My training in philosophy taught me to scrutinize terms. In reading a book about women’s work, I think: who is included in the category of “women”? In the preface, Messing writes that although all who identify as women experience workplace power imbalance, ignorance, sexism, and silencing, in the workplaces she has conducted her research, trans women and non-binary people have “not been visible.” Also in the preface, Messing extends what she terms an “apology” to racialized and immigrant workers, writing that she had not “had much opportunity to observe their work.”
Why trans, non-binary, racialized, and/or immigrant women workers were unavailable for Messing’s studies is a question left for further speculation. In the communications technicians study, for instance, five out of the ten women at the company came to the meeting with Messing and her research team. Who were the women not present at this meeting, and all the other meetings Messing writes of in Bent Out of Shape? What barriers might have stood in between those women and said meetings? These questions point to a gap in the category of “women” at the core of Bent Out of Shape that, while not willful, is significant.
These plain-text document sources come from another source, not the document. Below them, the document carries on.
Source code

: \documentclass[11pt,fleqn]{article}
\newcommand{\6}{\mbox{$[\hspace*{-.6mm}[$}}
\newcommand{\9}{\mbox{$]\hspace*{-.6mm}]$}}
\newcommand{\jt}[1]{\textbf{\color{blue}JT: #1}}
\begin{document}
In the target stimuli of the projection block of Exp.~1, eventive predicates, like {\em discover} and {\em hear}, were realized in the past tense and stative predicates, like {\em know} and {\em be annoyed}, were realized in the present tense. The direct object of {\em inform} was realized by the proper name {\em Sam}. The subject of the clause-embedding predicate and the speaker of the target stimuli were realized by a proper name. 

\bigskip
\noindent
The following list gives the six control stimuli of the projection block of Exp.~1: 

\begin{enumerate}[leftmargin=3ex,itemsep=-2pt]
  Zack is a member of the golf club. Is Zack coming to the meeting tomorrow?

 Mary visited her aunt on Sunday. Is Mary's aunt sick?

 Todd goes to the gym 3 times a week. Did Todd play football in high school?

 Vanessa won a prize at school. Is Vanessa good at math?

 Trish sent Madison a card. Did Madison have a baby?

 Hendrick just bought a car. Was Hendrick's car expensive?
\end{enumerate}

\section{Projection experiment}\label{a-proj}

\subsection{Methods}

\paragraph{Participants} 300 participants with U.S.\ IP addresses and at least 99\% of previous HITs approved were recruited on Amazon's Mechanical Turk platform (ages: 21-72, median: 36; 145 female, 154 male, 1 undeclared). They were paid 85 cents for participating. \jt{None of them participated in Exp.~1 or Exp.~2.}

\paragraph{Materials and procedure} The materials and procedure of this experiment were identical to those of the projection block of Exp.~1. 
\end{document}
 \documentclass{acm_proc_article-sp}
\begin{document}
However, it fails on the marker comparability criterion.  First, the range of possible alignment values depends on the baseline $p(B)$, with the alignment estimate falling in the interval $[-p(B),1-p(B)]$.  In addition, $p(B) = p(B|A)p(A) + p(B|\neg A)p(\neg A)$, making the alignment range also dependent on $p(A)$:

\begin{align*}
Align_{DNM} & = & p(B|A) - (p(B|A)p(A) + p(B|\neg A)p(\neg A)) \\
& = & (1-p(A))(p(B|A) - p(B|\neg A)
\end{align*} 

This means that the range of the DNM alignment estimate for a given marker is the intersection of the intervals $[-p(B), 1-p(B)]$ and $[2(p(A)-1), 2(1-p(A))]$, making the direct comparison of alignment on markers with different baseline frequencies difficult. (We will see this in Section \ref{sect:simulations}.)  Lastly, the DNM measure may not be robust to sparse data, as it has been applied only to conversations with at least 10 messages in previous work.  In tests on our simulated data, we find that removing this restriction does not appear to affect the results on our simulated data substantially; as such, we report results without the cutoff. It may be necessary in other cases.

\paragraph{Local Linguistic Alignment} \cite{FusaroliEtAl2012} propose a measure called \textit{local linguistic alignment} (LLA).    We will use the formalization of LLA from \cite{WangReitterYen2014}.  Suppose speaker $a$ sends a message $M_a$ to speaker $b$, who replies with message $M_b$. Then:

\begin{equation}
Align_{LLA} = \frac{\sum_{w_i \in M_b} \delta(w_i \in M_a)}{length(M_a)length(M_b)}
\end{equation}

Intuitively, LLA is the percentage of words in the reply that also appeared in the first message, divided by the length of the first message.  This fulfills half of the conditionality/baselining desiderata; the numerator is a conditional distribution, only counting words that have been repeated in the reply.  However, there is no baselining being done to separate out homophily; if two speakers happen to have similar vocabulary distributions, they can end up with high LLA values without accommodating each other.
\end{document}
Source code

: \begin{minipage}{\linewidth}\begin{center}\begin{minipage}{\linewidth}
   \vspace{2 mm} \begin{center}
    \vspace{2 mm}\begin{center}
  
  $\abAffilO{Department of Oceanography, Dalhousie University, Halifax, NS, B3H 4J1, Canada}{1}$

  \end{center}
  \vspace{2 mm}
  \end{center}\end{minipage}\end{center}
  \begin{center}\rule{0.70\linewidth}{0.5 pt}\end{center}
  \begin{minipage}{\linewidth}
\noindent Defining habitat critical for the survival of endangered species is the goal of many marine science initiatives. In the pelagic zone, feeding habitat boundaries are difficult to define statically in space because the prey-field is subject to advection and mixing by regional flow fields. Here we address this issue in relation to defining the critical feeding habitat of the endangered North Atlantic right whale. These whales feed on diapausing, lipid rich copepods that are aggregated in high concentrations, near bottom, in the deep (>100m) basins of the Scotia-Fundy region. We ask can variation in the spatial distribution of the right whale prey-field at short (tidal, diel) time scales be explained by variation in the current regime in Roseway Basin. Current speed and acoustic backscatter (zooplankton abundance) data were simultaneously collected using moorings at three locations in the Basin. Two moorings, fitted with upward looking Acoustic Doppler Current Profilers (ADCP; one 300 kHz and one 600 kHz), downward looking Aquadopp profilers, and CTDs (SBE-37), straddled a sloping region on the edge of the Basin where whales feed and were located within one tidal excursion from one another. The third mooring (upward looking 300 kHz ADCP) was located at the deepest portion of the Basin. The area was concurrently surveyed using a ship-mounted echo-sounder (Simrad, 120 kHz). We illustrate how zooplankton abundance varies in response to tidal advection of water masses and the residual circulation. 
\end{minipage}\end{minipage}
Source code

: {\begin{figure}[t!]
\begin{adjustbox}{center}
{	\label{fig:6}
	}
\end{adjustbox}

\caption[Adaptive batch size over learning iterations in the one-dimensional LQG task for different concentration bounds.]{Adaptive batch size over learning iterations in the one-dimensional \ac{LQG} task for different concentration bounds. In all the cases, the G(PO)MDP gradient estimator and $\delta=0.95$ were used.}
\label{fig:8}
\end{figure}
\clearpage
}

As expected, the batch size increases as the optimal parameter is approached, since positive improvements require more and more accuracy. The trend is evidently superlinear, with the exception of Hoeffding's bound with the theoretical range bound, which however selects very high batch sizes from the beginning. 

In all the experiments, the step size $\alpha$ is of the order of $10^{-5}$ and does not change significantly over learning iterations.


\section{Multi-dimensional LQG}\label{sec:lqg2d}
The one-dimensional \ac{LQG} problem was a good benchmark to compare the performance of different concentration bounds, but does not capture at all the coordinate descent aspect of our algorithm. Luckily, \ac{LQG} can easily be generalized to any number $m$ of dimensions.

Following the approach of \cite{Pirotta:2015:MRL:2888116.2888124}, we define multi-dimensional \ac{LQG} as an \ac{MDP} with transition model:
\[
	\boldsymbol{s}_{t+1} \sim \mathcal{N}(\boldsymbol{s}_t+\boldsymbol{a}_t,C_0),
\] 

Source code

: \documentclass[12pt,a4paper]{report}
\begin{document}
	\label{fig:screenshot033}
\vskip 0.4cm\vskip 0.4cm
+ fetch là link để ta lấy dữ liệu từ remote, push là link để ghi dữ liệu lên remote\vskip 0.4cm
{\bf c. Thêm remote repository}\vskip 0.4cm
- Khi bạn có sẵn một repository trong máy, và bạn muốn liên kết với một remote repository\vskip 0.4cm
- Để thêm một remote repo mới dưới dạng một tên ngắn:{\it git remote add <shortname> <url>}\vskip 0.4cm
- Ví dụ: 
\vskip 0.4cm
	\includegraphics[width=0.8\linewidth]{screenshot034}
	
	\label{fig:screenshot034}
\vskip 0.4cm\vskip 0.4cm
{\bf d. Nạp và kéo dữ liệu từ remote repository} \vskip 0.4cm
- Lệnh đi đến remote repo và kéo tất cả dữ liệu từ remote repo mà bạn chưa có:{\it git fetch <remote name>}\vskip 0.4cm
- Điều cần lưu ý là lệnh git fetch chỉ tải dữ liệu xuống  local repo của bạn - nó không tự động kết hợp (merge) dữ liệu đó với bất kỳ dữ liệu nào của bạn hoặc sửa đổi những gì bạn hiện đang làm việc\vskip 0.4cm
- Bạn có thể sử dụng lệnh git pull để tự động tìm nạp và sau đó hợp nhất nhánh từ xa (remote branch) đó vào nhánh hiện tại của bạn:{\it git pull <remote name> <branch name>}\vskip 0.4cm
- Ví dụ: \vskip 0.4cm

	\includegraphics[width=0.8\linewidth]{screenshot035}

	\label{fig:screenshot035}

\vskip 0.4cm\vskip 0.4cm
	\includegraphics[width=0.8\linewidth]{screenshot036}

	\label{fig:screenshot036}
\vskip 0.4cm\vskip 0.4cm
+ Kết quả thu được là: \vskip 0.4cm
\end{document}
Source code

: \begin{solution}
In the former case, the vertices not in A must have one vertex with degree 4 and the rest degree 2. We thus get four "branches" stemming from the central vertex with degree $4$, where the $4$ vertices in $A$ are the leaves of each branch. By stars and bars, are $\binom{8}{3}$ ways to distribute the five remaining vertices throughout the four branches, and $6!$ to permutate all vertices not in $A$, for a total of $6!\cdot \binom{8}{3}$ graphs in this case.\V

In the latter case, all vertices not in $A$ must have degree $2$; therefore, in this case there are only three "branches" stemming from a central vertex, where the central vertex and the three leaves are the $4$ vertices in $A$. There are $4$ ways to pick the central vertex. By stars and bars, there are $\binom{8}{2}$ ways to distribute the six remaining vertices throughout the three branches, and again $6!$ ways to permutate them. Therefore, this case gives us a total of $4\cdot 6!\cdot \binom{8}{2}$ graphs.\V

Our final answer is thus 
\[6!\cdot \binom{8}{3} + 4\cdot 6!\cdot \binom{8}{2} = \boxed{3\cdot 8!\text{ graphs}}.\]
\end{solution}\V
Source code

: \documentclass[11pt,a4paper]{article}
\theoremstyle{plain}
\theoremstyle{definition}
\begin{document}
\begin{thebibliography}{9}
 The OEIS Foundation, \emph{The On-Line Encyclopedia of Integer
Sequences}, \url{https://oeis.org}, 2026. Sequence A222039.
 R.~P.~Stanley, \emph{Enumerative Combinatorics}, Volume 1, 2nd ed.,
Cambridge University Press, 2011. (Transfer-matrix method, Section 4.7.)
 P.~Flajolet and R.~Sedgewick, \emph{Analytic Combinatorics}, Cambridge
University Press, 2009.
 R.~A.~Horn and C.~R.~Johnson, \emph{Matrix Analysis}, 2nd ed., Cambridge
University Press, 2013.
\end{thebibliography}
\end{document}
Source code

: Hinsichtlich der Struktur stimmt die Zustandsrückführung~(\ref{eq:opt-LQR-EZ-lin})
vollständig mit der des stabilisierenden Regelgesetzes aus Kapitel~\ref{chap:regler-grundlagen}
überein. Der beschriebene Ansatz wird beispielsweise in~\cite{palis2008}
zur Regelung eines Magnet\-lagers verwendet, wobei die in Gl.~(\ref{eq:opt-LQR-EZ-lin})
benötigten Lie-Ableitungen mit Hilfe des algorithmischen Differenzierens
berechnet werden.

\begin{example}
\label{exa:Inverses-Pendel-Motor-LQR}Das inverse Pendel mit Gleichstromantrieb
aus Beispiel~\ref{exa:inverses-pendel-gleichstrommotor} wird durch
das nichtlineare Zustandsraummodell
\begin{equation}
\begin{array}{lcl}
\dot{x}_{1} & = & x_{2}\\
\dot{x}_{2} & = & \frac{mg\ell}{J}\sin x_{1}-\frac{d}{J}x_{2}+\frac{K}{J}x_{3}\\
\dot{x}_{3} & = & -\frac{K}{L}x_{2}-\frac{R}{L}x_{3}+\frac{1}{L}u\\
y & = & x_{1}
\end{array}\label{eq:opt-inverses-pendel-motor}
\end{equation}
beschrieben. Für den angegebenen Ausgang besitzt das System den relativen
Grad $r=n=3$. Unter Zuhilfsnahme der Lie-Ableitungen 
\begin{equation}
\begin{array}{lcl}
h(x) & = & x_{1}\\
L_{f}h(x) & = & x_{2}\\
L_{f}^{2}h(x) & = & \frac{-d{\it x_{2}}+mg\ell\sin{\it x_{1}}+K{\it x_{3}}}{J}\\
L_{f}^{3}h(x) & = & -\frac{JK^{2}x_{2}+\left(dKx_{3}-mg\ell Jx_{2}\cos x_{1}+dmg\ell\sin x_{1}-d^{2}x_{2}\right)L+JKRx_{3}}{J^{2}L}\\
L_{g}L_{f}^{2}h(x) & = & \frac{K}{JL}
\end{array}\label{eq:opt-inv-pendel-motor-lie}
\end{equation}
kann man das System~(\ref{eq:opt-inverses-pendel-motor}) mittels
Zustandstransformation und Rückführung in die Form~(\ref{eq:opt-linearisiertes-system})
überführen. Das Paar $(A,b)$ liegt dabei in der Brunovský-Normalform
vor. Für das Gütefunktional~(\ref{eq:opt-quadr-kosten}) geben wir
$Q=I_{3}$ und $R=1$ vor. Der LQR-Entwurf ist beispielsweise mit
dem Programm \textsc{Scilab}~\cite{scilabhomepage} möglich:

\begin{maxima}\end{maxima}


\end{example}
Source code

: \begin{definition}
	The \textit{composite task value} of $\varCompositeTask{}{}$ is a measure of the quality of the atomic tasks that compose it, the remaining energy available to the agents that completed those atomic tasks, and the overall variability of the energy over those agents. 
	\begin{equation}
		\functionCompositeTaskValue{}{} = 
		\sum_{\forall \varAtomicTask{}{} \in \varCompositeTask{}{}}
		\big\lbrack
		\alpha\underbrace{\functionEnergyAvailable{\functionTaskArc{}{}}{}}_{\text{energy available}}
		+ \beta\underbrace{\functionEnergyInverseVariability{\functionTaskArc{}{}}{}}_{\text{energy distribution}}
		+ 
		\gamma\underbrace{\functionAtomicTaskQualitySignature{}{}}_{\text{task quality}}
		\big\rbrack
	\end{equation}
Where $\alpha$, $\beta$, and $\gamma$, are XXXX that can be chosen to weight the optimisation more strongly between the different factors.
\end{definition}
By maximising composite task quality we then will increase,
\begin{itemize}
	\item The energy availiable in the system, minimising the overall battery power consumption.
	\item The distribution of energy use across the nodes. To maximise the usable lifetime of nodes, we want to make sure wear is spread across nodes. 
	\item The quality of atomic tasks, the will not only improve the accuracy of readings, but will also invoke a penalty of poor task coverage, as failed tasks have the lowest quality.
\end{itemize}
To Messing’s credit, she is not afraid to admit that more work needs to be done. In the last chapter, “Going forward together,” Messing calls in community organizations and universities. Her employer, the Université du Québec à Montréal, is the only university in Canada that provides funding, personnel, and released time for professors to conduct community-based research and training. “And it is not because we haven’t tried to make the model known,” she writes, including her email address for any who wish to contact her for details. Chapter 12, “The technical is political,” includes two and half pages worth of (some) research questions that still need answering about women’s work, the inclusion of which seems, too, like an open call for researchers to take up the mantle.
Neither is Messing afraid to point to her own missteps, frankly writing about work that had not turned out how she had expected, even work that inadvertently harmed women. In her candor, Messing is a trustworthy voice in the struggle for better workspaces for women. Her writing is clear, direct, and accessible without being patronizing, and her action-orientedness and future-orientedness are compelling. Messing’s expertise, reflections, questions, and message are supported, too, by the book’s thoughtful design: well-structured chapters and subsections contain cogently presented charts and data, as well as typography that cleverly embodies the subject. Bent Out of Shape is nonfiction at its best: it informs, challenges, and scrutinizes the world but also itself.